As an aside, has anyone seen the other video of the “dark room” to which Adam was relegated? It's pretty nice. Sure, it's dark, but there's enough room to park a couple large cars; there's a large fan in case he got warm; it even has a fridge.
Then there's that “electrical closet” accusation, which Leach outright denies. Adam claims he was stationed there for three hours, but has no proof other than video he made with his cell phone (which he easily could've made any time he pleased). No coaches or other players have any evidence that Leach placed him in said closet; only Adam's word, which at this point, doesn't seem very credible.
Now on to what I believe is the main motivating factor for Leach's dismissal: money. Last year, when Tech gave him the extension, they did so begrudgingly. But because the community and rest of the school supported Leach to such a large degree, the administration really didn't have a choice unless they wanted to be crucified for being cheap.
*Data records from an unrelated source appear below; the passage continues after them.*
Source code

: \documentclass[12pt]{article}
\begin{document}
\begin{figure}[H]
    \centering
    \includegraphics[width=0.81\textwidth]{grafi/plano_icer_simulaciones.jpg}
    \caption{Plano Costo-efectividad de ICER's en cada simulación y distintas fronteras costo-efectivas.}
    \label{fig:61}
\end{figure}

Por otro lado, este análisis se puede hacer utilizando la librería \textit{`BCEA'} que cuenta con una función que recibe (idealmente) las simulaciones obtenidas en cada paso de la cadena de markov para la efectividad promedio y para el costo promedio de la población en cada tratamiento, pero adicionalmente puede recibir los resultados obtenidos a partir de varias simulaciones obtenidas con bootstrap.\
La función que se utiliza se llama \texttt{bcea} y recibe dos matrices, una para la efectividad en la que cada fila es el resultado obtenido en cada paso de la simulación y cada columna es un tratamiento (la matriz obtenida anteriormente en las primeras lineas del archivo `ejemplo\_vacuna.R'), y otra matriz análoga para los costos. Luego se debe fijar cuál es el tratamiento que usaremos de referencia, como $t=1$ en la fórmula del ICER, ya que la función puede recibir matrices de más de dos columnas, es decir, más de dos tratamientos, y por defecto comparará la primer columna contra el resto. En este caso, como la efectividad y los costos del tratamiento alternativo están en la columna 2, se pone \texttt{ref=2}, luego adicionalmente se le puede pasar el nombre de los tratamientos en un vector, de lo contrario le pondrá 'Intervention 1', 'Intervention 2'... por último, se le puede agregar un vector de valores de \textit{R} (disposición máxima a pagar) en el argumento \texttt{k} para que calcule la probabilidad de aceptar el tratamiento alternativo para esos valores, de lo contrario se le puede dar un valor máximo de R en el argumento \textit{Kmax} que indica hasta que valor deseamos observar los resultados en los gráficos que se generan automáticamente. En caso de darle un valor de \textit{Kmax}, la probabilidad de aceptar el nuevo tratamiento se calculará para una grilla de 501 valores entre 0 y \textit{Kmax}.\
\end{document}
Leach was fired on Wednesday, less than 24 hours before he was owed an $800,000 bonus. That seems awfully coincidental, especially considering Tech's prior history with being reluctant to offer large sums of money.
But now they had a legitimate reason to fire Leach: ostensible mistreatment of a player. To Tech, it didn't matter if Leach actually engaged in the behavior of which he was accused; the only thing that mattered is a nationally-recognized college football analyst, and father of a player on the team, claimed Leach treated his son in an inhumane way. That's all Tech needed.
Even a whiff of mistreatment of a player, and Tech probably would've fired Leach immediately. My guess is they decided to fire Leach before even opening an investigation into the accuracy of the James claims. There's no way he was getting that $800 grand if Tech could help it.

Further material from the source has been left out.